▶ ACTION ITEM:
Filter the listing below, copying every line in which the word "episode" appears.

▶ RECORDS TO PROCESS:
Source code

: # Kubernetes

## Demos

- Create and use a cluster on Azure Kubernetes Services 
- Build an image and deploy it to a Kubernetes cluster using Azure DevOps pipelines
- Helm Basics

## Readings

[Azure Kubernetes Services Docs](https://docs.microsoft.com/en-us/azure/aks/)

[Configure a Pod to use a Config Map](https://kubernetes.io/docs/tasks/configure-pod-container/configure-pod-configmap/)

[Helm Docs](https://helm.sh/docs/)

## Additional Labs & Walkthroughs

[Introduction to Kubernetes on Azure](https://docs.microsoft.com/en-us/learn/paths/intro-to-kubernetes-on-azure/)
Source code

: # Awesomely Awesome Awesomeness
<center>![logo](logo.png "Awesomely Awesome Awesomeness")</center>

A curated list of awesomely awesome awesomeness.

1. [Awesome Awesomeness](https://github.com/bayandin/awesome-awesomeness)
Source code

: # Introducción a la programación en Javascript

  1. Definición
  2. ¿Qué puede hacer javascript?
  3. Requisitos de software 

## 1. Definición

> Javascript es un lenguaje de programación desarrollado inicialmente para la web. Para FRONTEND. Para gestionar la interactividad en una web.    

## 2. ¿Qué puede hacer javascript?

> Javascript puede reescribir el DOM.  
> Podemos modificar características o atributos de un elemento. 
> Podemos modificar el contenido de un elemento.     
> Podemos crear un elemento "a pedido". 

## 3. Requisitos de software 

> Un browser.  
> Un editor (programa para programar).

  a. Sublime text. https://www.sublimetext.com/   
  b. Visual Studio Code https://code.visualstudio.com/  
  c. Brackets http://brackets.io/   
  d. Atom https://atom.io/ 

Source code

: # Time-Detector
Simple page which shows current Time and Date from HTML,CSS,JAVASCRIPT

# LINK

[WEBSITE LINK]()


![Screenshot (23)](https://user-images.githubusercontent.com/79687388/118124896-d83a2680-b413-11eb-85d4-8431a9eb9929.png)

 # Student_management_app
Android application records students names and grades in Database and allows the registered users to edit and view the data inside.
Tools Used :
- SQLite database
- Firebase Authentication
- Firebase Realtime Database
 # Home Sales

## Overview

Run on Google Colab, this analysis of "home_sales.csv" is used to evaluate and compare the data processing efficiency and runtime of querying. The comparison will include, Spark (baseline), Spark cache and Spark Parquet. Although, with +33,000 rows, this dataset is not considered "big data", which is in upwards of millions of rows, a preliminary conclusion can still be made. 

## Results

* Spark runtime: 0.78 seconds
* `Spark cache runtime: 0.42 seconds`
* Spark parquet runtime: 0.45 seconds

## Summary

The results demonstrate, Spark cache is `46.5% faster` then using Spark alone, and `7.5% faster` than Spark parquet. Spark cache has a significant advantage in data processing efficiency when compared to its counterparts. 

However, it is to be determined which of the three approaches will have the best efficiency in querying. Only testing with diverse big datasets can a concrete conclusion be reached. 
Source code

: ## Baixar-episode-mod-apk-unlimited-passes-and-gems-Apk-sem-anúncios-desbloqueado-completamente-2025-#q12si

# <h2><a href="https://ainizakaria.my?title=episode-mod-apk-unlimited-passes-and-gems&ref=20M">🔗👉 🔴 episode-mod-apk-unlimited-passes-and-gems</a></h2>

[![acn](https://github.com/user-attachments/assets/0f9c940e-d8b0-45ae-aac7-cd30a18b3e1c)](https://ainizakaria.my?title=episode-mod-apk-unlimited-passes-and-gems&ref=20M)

▶ RESPONSE BOX:
: ## Baixar-episode-mod-apk-unlimited-passes-and-gems-Apk-sem-anúncios-desbloqueado-completamente-2025-#q12si
# <h2><a href="https://ainizakaria.my?title=episode-mod-apk-unlimited-passes-and-gems&ref=20M">🔗👉 🔴 episode-mod-apk-unlimited-passes-and-gems</a></h2>
[![acn](https://github.com/user-attachments/assets/0f9c940e-d8b0-45ae-aac7-cd30a18b3e1c)](https://ainizakaria.my?title=episode-mod-apk-unlimited-passes-and-gems&ref=20M)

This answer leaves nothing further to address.